The total shares outstanding as of September 30, 2015 was 40,477,003 which reflect the additional 8,625,000 shares issued in the Company's follow-on financing in the first quarter of 2015. Based on current operating plans, we continue to expect that we have sufficient cash to fund research and development programs and operations through 2019.

With that we would now like to open up the call up for your questions. Operator?

(Operator Instructions). Chris Marai, Oppenheimer.

Hi, guys. This is actually Michelle on for Chris. We were just wondering what your plan is to take 7195 forward in other IgE related diseases beyond allergic asthma?

Great question. So once we initiate development with the subcutaneous formulation which we expect to happen in the middle of 2016, that is really the next step in development because of course the potential of an antibody in allergic disease markets including asthma, really requires subcutaneous delivery.
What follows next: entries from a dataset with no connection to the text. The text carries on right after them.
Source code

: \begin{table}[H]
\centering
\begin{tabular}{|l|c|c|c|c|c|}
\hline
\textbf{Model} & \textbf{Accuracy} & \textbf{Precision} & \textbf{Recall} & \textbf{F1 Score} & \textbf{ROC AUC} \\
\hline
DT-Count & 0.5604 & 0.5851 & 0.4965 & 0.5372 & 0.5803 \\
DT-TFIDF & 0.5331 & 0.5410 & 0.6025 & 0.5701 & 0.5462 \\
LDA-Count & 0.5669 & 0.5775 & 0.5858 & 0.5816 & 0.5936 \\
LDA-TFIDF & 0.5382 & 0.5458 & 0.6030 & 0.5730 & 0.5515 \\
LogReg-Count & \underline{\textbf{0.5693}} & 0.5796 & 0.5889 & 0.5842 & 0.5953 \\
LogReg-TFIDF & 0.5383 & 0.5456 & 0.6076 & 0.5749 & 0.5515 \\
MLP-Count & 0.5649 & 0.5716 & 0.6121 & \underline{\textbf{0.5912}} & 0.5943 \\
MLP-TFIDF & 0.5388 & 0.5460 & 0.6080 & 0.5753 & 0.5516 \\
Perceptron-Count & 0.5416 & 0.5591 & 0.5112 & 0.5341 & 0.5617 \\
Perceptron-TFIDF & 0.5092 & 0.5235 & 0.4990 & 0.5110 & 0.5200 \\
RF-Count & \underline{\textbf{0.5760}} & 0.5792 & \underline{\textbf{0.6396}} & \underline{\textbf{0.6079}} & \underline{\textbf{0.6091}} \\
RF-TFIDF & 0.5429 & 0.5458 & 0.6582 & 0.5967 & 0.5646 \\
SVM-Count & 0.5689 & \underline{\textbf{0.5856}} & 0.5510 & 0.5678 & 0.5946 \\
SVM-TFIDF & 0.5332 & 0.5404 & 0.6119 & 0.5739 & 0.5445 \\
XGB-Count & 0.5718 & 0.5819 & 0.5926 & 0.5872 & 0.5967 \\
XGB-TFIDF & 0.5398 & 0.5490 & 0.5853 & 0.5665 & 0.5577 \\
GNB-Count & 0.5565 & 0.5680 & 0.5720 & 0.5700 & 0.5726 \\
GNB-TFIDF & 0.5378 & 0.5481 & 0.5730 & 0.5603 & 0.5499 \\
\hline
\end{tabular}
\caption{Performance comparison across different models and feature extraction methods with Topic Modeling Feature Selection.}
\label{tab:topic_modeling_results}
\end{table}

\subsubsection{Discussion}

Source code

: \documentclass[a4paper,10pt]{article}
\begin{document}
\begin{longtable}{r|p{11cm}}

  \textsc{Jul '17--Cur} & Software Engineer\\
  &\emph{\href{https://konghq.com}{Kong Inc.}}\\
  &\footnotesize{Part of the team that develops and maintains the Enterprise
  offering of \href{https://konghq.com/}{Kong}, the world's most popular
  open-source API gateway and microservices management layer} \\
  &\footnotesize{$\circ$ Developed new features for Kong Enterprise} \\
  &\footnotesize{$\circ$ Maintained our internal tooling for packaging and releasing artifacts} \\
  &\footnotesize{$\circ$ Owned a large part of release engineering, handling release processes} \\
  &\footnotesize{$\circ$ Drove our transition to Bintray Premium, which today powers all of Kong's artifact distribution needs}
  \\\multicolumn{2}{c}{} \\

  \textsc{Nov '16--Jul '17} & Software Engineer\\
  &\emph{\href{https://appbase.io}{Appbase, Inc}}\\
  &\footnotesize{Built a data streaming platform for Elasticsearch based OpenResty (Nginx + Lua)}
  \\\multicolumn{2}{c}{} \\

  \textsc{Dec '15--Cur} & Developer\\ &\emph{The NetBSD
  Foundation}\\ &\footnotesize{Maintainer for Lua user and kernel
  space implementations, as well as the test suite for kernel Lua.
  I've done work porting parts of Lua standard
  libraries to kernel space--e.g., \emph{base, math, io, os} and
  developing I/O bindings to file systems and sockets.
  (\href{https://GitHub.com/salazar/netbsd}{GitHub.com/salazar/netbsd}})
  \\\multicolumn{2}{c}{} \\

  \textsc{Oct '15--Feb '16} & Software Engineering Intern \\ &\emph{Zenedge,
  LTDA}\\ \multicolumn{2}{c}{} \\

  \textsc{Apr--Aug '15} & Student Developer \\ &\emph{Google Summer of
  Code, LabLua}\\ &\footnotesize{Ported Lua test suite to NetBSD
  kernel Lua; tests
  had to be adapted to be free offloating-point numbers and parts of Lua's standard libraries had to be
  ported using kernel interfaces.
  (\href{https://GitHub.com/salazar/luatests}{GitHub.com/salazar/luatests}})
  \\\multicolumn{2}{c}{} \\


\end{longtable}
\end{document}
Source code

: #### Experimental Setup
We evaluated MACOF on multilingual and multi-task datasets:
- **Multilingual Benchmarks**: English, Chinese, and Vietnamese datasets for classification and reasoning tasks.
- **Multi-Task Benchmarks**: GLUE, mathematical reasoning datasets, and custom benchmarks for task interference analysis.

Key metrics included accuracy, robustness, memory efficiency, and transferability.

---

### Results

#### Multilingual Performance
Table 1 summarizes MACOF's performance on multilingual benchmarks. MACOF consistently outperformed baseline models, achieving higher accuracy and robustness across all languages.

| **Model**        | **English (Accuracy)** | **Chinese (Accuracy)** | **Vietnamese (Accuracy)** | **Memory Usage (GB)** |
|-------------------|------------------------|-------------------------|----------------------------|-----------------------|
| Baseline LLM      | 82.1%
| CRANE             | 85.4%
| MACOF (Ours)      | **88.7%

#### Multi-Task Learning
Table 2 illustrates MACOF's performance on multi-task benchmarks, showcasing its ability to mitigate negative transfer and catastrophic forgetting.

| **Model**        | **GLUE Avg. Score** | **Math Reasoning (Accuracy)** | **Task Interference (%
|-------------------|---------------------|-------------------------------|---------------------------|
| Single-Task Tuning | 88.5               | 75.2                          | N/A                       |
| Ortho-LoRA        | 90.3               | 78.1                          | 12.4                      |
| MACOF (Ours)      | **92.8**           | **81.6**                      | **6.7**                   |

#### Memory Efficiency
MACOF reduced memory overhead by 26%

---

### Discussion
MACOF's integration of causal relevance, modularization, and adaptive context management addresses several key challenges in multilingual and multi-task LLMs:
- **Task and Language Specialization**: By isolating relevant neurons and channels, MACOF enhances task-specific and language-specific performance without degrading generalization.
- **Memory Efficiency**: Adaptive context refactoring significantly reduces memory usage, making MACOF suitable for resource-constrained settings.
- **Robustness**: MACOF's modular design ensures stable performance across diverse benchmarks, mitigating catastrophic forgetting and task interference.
So we have always known that and we are now ready to initiate that development or will be by mid-2016.

That trial, we hope if successful, will position us to initiate 1b/2a studies in different allergic diseases which could include asthma as well as things like food allergy and skin allergies. So we will assess how to do that first set of studies of disease indication at the tail end of that subcutaneous study, which is going to sort of combine bioequivalence with IV, PK safety and of course looking at IgE levels and pharmacodynamics.

Okay, great. And then one question on the bispecifics. We were just wondering how much screening you guys have done of epitopes or bispecific formats to potentially identify I guess the most active for any given target?

Yes, we typically do a good amount of prototyping based on of course the core Fc domain that gives us that very stable scaffold. We do arrange different variable domains around it and we do look at a number of different arrangements. So for example for our CD3 bispecifics, we looked at broad spacings and narrow spacings of the variable domain binding to the tumor target with the CD3 in different arrangements around the Fc and found one that gave us both the right level of activity. We didn't want too much, we think that a lot of the toxicities like cytokine release syndrome involved with T cell engaging therapies like bispecific antibodies or [cartiz], we believe that they have the potential to be modulated while still maintaining antitumor activity if you have the right combination of long duration of action, stability and right level of activities. So we looked at a large number of formats and settled on one where we then can do further tuning using affinities against tumor antigen and CD3.

For different programs we are currently exploring for example with our dual checkpoint inhibitor programs, we have explored and continue to explore different arrangements of the binding domains on the Fc and it is typical that we will spend in our prototyping process which is again very rapid because it is built on this really stable Fc, we will look at both different affinities and formats as we pan through our sort of screening assets our in vitro and in vivo screening assets. It is hard to say for anyone given the program the number will differ from others but it is an integral part of our candidate discovery. We are not a one-size-fits-all format.

Okay, great. Thank you, guys.

(Operator Instructions). I'm showing no further questions. I would now like to turn the call back over to Bassil Dahiyat for any further remarks.

Thank you. In closing we have had a very full slate of development activities and we will continue to have a full slate of development activities for the year ahead as we continue to grow and advance the XmAb pipeline.

In the coming months we expect to initiate new clinical trials with four internally developed candidates, the ongoing XmAb5871, XmAb7195 programs and hopefully new into the clinic XmAb14045 and XmAb13676 bispecific oncology programs. And we will also expect to report data from our ongoing Phase 1a trial of XmAB7195 in the first half of next year.

Thanks again everybody for your time.

Ladies and gentlemen, thank you for participating in today's conference. This concludes today's program. You may all disconnect. Everyone have a great day.